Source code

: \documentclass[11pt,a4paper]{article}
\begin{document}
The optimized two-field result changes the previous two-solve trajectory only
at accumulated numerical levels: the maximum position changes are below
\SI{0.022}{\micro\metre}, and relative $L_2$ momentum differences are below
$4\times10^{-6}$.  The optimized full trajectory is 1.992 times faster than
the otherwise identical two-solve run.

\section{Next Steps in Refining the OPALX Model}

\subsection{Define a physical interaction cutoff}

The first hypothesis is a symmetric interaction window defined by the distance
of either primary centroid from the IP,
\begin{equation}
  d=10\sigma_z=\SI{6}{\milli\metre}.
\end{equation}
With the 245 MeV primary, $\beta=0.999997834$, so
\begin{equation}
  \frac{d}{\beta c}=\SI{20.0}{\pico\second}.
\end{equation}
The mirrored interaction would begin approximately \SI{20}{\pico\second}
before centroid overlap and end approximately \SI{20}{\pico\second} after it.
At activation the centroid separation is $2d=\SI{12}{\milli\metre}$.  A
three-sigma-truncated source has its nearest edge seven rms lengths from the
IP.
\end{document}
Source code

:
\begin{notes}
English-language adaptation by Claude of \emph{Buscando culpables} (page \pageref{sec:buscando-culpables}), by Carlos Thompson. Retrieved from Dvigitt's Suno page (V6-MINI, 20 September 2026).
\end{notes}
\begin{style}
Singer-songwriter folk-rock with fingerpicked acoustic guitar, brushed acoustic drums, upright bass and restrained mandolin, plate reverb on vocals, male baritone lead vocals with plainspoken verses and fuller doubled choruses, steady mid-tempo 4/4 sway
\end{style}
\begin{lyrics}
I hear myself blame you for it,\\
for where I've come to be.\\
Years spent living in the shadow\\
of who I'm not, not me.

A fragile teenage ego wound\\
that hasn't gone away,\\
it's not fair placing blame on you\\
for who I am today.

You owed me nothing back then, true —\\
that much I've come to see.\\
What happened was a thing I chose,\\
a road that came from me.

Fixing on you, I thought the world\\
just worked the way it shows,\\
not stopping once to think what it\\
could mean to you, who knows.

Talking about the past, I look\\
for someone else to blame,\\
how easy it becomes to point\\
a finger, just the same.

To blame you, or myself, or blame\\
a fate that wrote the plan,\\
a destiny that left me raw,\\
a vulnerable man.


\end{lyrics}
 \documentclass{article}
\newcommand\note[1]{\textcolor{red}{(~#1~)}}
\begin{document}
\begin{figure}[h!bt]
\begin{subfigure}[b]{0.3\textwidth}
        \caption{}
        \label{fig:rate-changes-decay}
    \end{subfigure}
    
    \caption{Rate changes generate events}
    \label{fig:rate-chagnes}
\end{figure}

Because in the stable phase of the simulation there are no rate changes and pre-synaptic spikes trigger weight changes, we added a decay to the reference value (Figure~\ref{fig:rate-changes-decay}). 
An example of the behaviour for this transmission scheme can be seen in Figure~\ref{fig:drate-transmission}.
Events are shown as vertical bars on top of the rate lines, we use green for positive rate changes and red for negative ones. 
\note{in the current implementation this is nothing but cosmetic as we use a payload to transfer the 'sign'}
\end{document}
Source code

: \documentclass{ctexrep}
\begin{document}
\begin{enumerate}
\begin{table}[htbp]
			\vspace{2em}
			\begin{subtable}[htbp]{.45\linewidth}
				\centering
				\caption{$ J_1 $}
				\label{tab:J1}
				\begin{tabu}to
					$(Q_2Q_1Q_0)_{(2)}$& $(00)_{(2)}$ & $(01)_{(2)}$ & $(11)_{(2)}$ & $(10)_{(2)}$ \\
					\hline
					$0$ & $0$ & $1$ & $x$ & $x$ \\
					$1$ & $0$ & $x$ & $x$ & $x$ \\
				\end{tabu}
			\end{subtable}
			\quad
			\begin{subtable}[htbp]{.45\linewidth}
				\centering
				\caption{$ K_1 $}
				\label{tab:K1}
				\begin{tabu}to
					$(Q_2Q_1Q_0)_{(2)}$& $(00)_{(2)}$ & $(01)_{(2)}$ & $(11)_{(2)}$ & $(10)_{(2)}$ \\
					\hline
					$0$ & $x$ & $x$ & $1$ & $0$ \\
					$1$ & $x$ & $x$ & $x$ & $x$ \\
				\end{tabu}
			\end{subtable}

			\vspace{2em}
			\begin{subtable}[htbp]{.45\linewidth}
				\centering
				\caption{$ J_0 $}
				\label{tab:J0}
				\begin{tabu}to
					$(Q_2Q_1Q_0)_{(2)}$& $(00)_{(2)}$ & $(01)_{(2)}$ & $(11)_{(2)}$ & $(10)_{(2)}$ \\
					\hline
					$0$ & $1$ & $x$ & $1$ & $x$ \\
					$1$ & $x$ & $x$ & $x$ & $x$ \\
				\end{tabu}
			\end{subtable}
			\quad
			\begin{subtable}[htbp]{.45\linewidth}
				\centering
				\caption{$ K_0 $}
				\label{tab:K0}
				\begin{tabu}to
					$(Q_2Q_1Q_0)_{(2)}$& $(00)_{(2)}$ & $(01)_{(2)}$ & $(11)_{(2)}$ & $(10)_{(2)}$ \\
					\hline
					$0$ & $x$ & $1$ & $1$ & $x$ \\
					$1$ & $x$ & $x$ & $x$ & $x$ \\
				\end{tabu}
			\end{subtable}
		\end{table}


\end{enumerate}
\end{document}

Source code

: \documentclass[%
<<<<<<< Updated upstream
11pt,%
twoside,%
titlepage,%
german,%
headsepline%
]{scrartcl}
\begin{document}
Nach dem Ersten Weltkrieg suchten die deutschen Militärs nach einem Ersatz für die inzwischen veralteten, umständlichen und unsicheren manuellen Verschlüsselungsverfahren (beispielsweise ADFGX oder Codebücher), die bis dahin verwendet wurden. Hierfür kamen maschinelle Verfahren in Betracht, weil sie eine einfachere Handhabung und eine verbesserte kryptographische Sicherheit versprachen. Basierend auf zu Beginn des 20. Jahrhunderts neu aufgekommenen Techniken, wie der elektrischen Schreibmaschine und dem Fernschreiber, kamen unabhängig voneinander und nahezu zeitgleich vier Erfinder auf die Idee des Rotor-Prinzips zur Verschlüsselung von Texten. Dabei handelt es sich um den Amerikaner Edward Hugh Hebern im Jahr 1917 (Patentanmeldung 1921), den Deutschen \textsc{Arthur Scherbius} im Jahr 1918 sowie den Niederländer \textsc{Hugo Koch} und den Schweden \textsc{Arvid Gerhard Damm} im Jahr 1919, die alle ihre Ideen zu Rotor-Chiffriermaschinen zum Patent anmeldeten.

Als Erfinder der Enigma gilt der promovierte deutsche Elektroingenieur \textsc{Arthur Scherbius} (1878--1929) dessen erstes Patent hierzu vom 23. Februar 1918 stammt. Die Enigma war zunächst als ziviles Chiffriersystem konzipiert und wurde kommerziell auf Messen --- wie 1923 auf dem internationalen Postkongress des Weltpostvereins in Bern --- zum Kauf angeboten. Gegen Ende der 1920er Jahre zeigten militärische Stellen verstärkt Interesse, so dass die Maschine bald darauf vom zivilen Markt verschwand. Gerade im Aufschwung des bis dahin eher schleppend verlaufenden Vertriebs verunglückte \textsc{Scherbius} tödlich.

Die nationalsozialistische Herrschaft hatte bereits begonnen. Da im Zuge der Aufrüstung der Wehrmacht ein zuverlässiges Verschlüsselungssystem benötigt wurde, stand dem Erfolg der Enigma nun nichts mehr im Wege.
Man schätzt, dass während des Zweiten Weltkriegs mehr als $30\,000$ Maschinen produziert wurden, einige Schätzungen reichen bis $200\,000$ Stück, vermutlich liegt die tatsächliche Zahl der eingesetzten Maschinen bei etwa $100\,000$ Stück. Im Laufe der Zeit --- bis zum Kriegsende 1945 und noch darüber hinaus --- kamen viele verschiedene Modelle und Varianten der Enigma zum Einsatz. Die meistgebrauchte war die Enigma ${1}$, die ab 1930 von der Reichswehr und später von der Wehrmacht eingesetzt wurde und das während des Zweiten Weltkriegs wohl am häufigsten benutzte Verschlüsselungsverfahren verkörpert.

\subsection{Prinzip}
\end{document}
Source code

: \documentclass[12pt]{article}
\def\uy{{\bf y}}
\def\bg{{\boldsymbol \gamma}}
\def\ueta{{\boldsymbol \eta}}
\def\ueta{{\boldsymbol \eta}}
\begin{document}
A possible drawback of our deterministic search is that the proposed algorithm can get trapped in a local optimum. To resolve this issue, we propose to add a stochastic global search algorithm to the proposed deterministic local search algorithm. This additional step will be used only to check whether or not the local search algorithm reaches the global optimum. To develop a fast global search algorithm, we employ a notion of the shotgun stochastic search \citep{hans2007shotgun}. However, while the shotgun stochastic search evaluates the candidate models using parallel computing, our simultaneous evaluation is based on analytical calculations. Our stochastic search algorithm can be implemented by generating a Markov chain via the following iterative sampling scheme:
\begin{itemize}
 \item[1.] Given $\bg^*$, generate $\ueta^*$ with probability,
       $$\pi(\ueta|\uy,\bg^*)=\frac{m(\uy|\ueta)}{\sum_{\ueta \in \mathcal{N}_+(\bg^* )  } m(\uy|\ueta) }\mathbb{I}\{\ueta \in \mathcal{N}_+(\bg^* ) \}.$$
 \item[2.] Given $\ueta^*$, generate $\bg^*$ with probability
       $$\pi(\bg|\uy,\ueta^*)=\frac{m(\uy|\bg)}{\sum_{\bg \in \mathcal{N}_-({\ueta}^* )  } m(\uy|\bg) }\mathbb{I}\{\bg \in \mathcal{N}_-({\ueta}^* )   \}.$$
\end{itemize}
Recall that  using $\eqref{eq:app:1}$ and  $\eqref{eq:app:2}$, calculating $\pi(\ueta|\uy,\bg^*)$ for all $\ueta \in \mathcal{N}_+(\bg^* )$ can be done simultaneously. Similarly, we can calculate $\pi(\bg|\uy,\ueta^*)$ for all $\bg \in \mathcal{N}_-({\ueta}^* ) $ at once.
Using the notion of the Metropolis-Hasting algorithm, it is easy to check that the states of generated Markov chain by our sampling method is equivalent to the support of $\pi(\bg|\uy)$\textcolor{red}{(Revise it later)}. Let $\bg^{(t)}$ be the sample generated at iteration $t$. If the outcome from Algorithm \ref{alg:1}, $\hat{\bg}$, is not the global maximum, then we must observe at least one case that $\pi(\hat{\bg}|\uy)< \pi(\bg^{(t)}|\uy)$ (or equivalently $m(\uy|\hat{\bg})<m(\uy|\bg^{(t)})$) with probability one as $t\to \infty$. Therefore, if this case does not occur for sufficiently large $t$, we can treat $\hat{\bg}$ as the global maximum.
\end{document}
━━━━
**WHAT TO DO**
Throughout the material above, find lines holding the word "primary", then copy them.

**TASK SOLUTION**
of either primary centroid from the IP,
With the 245 MeV primary, $\beta=0.999997834$, so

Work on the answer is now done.